Spanning Tree Election & Broadcast
weave advanced 8 min read
ELI5
A spanning tree election is like choosing who shouts fire-drill instructions in a building: the person closest to the exit (lowest latency) becomes the root; everyone else forms a chain from the root outward so the message travels the shortest total path. The whole seating plan is re-evaluated every 200 ms in case someone walks to a different room.
Technical Deep Dive
Class Diagram
classDiagramclass TreeNode { +PeerID peer +u32 latency_ms +Option~PeerID~ parent +Vec~PeerID~ children +new(peer, latency_ms) TreeNode}
class SpanningTree { +Option~PeerID~ root +BTreeMap~PeerID TreeNode~ nodes +u64 last_computed +new() SpanningTree +add_peer(peer, latency_ms) +update_latency(peer, latency_ms) +recompute(current_time) +children_of(peer) Vec~PeerID~ +depth(peer) usize +max_path_latency() u32}
SpanningTree --> TreeNodeSource: mesh-node/src/convergence.rs lines 93–268.
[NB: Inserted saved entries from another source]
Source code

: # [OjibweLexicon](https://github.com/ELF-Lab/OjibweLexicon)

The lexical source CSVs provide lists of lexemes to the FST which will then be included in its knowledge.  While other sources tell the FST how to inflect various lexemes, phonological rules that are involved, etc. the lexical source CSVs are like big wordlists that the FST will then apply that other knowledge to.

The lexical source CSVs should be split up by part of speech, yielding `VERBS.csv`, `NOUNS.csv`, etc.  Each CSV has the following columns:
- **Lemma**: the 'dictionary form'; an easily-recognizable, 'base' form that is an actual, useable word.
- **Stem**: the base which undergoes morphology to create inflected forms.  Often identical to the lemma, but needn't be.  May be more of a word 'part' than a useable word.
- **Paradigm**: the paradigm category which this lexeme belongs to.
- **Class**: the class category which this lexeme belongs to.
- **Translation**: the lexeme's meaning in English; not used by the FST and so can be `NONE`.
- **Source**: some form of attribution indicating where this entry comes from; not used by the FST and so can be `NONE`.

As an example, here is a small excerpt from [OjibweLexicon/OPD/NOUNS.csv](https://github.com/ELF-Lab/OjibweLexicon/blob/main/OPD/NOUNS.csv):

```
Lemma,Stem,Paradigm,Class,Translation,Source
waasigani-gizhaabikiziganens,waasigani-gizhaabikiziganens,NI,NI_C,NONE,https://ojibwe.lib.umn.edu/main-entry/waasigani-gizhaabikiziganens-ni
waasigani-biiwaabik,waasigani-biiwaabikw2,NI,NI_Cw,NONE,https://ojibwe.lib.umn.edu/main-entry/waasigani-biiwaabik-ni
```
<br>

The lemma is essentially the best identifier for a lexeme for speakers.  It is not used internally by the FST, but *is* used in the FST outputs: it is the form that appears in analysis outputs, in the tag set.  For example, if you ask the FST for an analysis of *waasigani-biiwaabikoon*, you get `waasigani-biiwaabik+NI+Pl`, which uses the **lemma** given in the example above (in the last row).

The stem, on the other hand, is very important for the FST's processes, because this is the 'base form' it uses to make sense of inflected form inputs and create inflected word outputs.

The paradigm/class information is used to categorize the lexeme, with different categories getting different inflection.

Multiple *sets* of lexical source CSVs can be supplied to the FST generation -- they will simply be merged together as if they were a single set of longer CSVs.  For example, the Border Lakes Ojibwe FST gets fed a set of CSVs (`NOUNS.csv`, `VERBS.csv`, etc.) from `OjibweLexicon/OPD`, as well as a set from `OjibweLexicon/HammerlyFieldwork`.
Recompute Algorithm (Prim’s)
flowchart TD START["recompute(current_time)"] START --> RESET["Reset parent/children for all nodes"] RESET --> MINROOT["Root = node with min latency_ms"] MINROOT --> PRIM["Prim loop: in_tree = [root]\nnot_in_tree = rest"] PRIM --> EDGE["For each (tree_peer, outside_peer):\ncost = max(tree_peer.latency_ms, outside_peer.latency_ms)"] EDGE --> MINADD["Pick (parent, child) with min cost\nAdd child to tree"] MINADD --> DONE{not_in_tree empty?} DONE -->|No| PRIM DONE -->|Yes| STAMP["last_computed = current_time"]Root election: node with the minimum latency_ms is elected root. If two nodes tie, BTreeMap ordering (by PeerID) breaks the tie deterministically.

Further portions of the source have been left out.